◆ Problem requirements: What is needed is an exact copy of the records, with the images left out.

Dataset content START

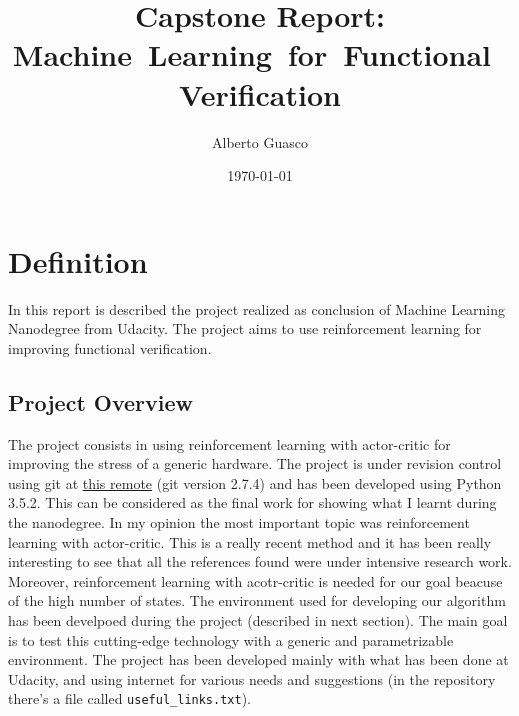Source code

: \documentclass{article}
\title{Capstone Report: Machine~Learning~for~Functional~Verification}
\author{Alberto Guasco}
\date{\today}
\begin{document}
 
\maketitle

 
\section{Definition}
% 
In this report is described the project realized as conclusion of Machine Learning Nanodegree from Udacity. The project aims to use reinforcement learning for improving functional verification.

\subsection{Project Overview}
% 
% 
% 
The project consists in using reinforcement learning with actor-critic for improving the stress of a generic hardware. The project is under revision control using git at  \href{git@github.com:birio/capstone_project.git}{this remote} (git version 2.7.4) and has been developed using Python 3.5.2. This can be considered as the final work for showing what I learnt during the nanodegree. In my opinion the most important topic was reinforcement learning with actor-critic. This is a really recent method and it has been really interesting to see that all the references found were under intensive research work. Moreover, reinforcement learning with acotr-critic is needed for our goal beacuse of the high number of states. The environment used for developing our algorithm has been develpoed during the project (described in next section). The main goal is to test this cutting-edge technology with a generic and parametrizable environment. The project has been developed mainly with what has been done at Udacity, and using internet for various needs and suggestions (in the repository there's a file called \texttt{useful\_links.txt}).
\end{document}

Dataset content END

◆ Your solution:
Source code

: \documentclass{article}
\title{Capstone Report: Machine~Learning~for~Functional~Verification}
\author{Alberto Guasco}
\date{\today}
\begin{document}
 
\maketitle

 
\section{Definition}
% 
In this report is described the project realized as conclusion of Machine Learning Nanodegree from Udacity. The project aims to use reinforcement learning for improving functional verification.

\subsection{Project Overview}
% 
% 
% 
The project consists in using reinforcement learning with actor-critic for improving the stress of a generic hardware. The project is under revision control using git at  \href{git@github.com:birio/capstone_project.git}{this remote} (git version 2.7.4) and has been developed using Python 3.5.2. This can be considered as the final work for showing what I learnt during the nanodegree. In my opinion the most important topic was reinforcement learning with actor-critic. This is a really recent method and it has been really interesting to see that all the references found were under intensive research work. Moreover, reinforcement learning with acotr-critic is needed for our goal beacuse of the high number of states. The environment used for developing our algorithm has been develpoed during the project (described in next section). The main goal is to test this cutting-edge technology with a generic and parametrizable environment. The project has been developed mainly with what has been done at Udacity, and using internet for various needs and suggestions (in the repository there's a file called \texttt{useful\_links.txt}).
\end{document}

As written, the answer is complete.